First published in the Tri Town Transcript, Jan 13, 2019
By Esther C. Baird
Here in 2019 we’re going to have a positive new year attitude and pretend that nothing gives me greater joy than the return of making school lunches. We’re also going to pretend that my family never gets sick, and anything that resembles a virus that has infected and then, unbelievably, re- infected us, is merely an illusion. I’m determined to be positive because our Christmas trip to Miami gave us a dose of sunshine, palms trees, warm breezes and a near miss on being throw in jail.
What’s not to celebrate?
OK, maybe we weren’t almost thrown in jail, but someone, somewhere, deep within the bowels of “luggage land” at the airport is not impressed.
We have a family rule of never checking bags. This rule worked great when our two girls were young, or when we traveled to places where you didn’t need clothes, which to be clear is nowhere. Now, our girls are older and, as one of the two voting members in our family of four, I declared we were checking bags this Christmas.
“I have to take all the presents on top of everything else,” I explained to my husband, the other voting member. And since I am the singular voting member in the Christmas Shopping For Every Single Person Club, I won.
We checked three bags and were relieved to have all the luggage show up in Florida with nothing amiss. Or was it? As I began to unpack the presents, I found slips in the suitcases saying TSA had selected our bags for a search. I laughed. I hoped they enjoyed the bevy of sweaters and shirts and sneakers all in the size-of-the-month for each daughter.
And then I pulled out a present, located rather near the TSA tag, and froze. It was a pocket blow torch.
That’s right, I brought a blowtorch on the plane. Sure it was in the luggage compartment far below the passengers, but obviously it was not a standard thing to pack. I’d been distracted by visions of easily lit summer bonfires when I purchased it as a Christmas present for my husband. Whoops. Blow torches were not on the list of ways to make friends with the airlines.
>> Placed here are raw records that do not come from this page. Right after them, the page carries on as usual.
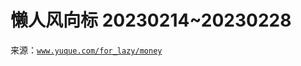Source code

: # 懒人风向标 20230214~20230228

来源：[`www.yuque.com/for_lazy/money`](https://www.yuque.com/for_lazy/money)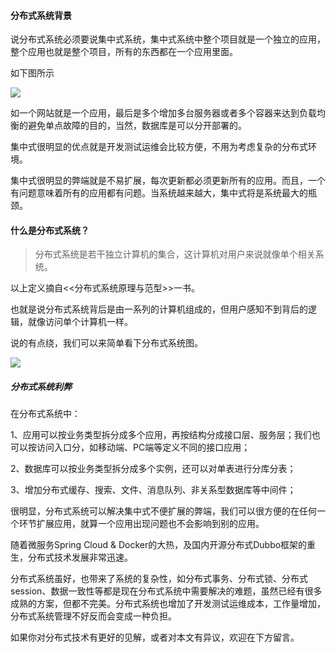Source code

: #### 分布式系统背景

说分布式系统必须要说集中式系统，集中式系统中整个项目就是一个独立的应用，整个应用也就是整个项目，所有的东西都在一个应用里面。

如下图所示

![](http://img.javastack.cn/18-1-17/45450981.jpg)

如一个网站就是一个应用，最后是多个增加多台服务器或者多个容器来达到负载均衡的避免单点故障的目的，当然，数据库是可以分开部署的。

集中式很明显的优点就是开发测试运维会比较方便，不用为考虑复杂的分布式环境。

集中式很明显的弊端就是不易扩展，每次更新都必须更新所有的应用。而且，一个有问题意味着所有的应用都有问题。当系统越来越大，集中式将是系统最大的瓶颈。

#### 什么是分布式系统？

> 分布式系统是若干独立计算机的集合，这计算机对用户来说就像单个相关系统。

以上定义摘自<<分布式系统原理与范型>>一书。

也就是说分布式系统背后是由一系列的计算机组成的，但用户感知不到背后的逻辑，就像访问单个计算机一样。

说的有点绕，我们可以来简单看下分布式系统图。

![](http://img.javastack.cn/18-1-17/63126910.jpg)


##### 分布式系统利弊

在分布式系统中：

1、应用可以按业务类型拆分成多个应用，再按结构分成接口层、服务层；我们也可以按访问入口分，如移动端、PC端等定义不同的接口应用；

2、数据库可以按业务类型拆分成多个实例，还可以对单表进行分库分表；

3、增加分布式缓存、搜索、文件、消息队列、非关系型数据库等中间件；

很明显，分布式系统可以解决集中式不便扩展的弊端，我们可以很方便的在任何一个环节扩展应用，就算一个应用出现问题也不会影响到别的应用。

随着微服务Spring Cloud & Docker的大热，及国内开源分布式Dubbo框架的重生，分布式技术发展非常迅速。

分布式系统虽好，也带来了系统的复杂性，如分布式事务、分布式锁、分布式session、数据一致性等都是现在分布式系统中需要解决的难题，虽然已经有很多成熟的方案，但都不完美。分布式系统也增加了开发测试运维成本，工作量增加，分布式系统管理不好反而会变成一种负担。

如果你对分布式技术有更好的见解，或者对本文有异议，欢迎在下方留言。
Still, it’s not like I’d attempted to blow torch the seat back pocket in front of me to make more room so I could cross my legs before the person in front me reclined their seat, like only the worst sort of people do. (If you recline your seat, stop it! It’s a crime against the very fabric of humanity!) It’s not like I tried to weld the teeny tiny sink to the on position so that I had a chance to rinse the soap off my hands before the water turned off. It’s not like I tampered with the lavatory smoke detector with my portable flamethrower.
Oh, am I digressing?
We made it down without incident, at least in the real world, if not in my overly annoyed mind, and then it was Christmas. My daughter opened up one of her gifts: a pair of Adidas joggers in navy blue with white stripes and … what was that? A not very fashion forward security tag the size of a silver dollar clipped right at the ankle.
Huh. I held it up and studied it. I knew better than to try and rip it off — I’d rip the pants. But it wasn’t a normal security tag, I leaned in and read the tiny print. It said that attempting to remove it would result in the end of civilization as we knew it.
Fine, it didn’t exactly say that, but it was a weaponized security tag set to explode red dye and glass shards at any dangerous thieving criminal. It made no sense. I’d bought these pants online! They’d come to me in the mail. There had been no security clearance, yet now I was the proud owner of pants that exploded.
I quickly googled it, was this for real? Yes. Yes it was. The tag could literally explode with permanent red dye and small pieces of glass if improperly removed.
I’d traveled with blow torches and pant bombs. It seemed the gentle notes from TSA suggesting they’d had cause to rifle through my bags was my very best case scenario.
So, as I see it, if we started the new year not being arrested for flying with an arsenal, imagine the possibilities on just a normal day! Just an average day making lunches, handing out tissues, walking the dogs and keeping all weapons safely secured at home.